■ Required work:
The whole of the data must be transcribed exactly.

■ Task input:
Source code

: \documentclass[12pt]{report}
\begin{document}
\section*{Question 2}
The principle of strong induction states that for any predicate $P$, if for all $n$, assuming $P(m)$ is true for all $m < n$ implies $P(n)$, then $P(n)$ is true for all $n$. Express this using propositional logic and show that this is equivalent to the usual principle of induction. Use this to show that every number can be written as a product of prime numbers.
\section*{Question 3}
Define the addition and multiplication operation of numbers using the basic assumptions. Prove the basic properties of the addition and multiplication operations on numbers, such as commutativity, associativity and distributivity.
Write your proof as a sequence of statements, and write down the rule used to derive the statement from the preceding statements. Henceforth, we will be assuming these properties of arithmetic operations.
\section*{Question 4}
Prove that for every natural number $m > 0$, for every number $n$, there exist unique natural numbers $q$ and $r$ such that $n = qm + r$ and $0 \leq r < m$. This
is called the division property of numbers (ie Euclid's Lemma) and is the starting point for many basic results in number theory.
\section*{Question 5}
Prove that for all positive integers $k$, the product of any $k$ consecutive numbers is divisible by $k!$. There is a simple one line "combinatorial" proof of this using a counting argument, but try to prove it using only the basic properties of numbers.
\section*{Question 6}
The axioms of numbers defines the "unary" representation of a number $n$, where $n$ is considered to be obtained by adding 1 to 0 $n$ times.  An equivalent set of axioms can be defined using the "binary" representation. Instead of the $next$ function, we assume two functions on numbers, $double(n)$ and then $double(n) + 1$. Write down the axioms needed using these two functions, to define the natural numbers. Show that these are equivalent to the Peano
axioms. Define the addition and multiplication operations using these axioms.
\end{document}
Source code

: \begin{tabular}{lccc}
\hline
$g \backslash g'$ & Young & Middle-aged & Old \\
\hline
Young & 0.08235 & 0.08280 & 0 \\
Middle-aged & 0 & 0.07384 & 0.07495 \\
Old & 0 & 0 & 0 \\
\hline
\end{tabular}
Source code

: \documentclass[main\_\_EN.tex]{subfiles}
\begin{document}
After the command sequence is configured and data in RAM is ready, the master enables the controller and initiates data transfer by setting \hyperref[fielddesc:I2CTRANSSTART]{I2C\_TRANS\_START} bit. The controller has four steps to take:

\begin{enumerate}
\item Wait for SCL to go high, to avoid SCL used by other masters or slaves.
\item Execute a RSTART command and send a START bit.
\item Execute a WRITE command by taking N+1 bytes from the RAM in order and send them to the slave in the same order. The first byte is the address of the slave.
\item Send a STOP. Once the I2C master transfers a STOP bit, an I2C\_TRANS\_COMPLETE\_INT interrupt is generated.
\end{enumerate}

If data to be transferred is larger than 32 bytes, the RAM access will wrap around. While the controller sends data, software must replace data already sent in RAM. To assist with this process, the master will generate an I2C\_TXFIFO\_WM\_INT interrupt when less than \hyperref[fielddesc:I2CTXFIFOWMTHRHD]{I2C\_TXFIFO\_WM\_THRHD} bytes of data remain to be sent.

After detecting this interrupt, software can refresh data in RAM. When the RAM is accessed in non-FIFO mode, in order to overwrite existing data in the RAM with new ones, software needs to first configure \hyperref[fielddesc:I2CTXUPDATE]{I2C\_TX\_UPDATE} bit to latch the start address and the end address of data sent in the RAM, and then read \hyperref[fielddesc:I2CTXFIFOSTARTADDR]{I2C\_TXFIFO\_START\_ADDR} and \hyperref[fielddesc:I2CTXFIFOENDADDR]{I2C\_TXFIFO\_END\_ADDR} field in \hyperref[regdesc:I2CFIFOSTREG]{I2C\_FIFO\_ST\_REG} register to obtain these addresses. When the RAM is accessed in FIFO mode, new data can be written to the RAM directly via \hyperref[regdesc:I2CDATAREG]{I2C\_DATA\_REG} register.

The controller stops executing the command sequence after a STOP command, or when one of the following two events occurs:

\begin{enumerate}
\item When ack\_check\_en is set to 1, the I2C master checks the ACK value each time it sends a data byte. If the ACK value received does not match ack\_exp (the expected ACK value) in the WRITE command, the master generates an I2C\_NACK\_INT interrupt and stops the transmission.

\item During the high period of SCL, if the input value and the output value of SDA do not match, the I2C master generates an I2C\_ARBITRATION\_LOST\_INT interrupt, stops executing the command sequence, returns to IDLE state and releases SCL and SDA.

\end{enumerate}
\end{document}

■ Your response:
Source code

: \documentclass[12pt]{report}
\begin{document}
\section*{Question 2}
The principle of strong induction states that for any predicate $P$, if for all $n$, assuming $P(m)$ is true for all $m < n$ implies $P(n)$, then $P(n)$ is true for all $n$. Express this using propositional logic and show that this is equivalent to the usual principle of induction. Use this to show that every number can be written as a product of prime numbers.
\section*{Question 3}
Define the addition and multiplication operation of numbers using the basic assumptions. Prove the basic properties of the addition and multiplication operations on numbers, such as commutativity, associativity and distributivity.
Write your proof as a sequence of statements, and write down the rule used to derive the statement from the preceding statements. Henceforth, we will be assuming these properties of arithmetic operations.
\section*{Question 4}
Prove that for every natural number $m > 0$, for every number $n$, there exist unique natural numbers $q$ and $r$ such that $n = qm + r$ and $0 \leq r < m$. This
is called the division property of numbers (ie Euclid's Lemma) and is the starting point for many basic results in number theory.
\section*{Question 5}
Prove that for all positive integers $k$, the product of any $k$ consecutive numbers is divisible by $k!$. There is a simple one line "combinatorial" proof of this using a counting argument, but try to prove it using only the basic properties of numbers.
\section*{Question 6}
The axioms of numbers defines the "unary" representation of a number $n$, where $n$ is considered to be obtained by adding 1 to 0 $n$ times.  An equivalent set of axioms can be defined using the "binary" representation. Instead of the $next$ function, we assume two functions on numbers, $double(n)$ and then $double(n) + 1$. Write down the axioms needed using these two functions, to define the natural numbers. Show that these are equivalent to the Peano
axioms. Define the addition and multiplication operations using these axioms.
\end{document}
Source code

: \begin{tabular}{lccc}
\hline
$g \backslash g'$ & Young & Middle-aged & Old \\
\hline
Young & 0.08235 & 0.08280 & 0 \\
Middle-aged & 0 & 0.07384 & 0.07495 \\
Old & 0 & 0 & 0 \\
\hline
\end{tabular}
Source code

: \documentclass[main\_\_EN.tex]{subfiles}
\begin{document}
After the command sequence is configured and data in RAM is ready, the master enables the controller and initiates data transfer by setting \hyperref[fielddesc:I2CTRANSSTART]{I2C\_TRANS\_START} bit. The controller has four steps to take:

\begin{enumerate}
\item Wait for SCL to go high, to avoid SCL used by other masters or slaves.
\item Execute a RSTART command and send a START bit.
\item Execute a WRITE command by taking N+1 bytes from the RAM in order and send them to the slave in the same order. The first byte is the address of the slave.
\item Send a STOP. Once the I2C master transfers a STOP bit, an I2C\_TRANS\_COMPLETE\_INT interrupt is generated.
\end{enumerate}

If data to be transferred is larger than 32 bytes, the RAM access will wrap around. While the controller sends data, software must replace data already sent in RAM. To assist with this process, the master will generate an I2C\_TXFIFO\_WM\_INT interrupt when less than \hyperref[fielddesc:I2CTXFIFOWMTHRHD]{I2C\_TXFIFO\_WM\_THRHD} bytes of data remain to be sent.

After detecting this interrupt, software can refresh data in RAM. When the RAM is accessed in non-FIFO mode, in order to overwrite existing data in the RAM with new ones, software needs to first configure \hyperref[fielddesc:I2CTXUPDATE]{I2C\_TX\_UPDATE} bit to latch the start address and the end address of data sent in the RAM, and then read \hyperref[fielddesc:I2CTXFIFOSTARTADDR]{I2C\_TXFIFO\_START\_ADDR} and \hyperref[fielddesc:I2CTXFIFOENDADDR]{I2C\_TXFIFO\_END\_ADDR} field in \hyperref[regdesc:I2CFIFOSTREG]{I2C\_FIFO\_ST\_REG} register to obtain these addresses. When the RAM is accessed in FIFO mode, new data can be written to the RAM directly via \hyperref[regdesc:I2CDATAREG]{I2C\_DATA\_REG} register.

The controller stops executing the command sequence after a STOP command, or when one of the following two events occurs:

\begin{enumerate}
\item When ack\_check\_en is set to 1, the I2C master checks the ACK value each time it sends a data byte. If the ACK value received does not match ack\_exp (the expected ACK value) in the WRITE command, the master generates an I2C\_NACK\_INT interrupt and stops the transmission.

\item During the high period of SCL, if the input value and the output value of SDA do not match, the I2C master generates an I2C\_ARBITRATION\_LOST\_INT interrupt, stops executing the command sequence, returns to IDLE state and releases SCL and SDA.

\end{enumerate}
\end{document}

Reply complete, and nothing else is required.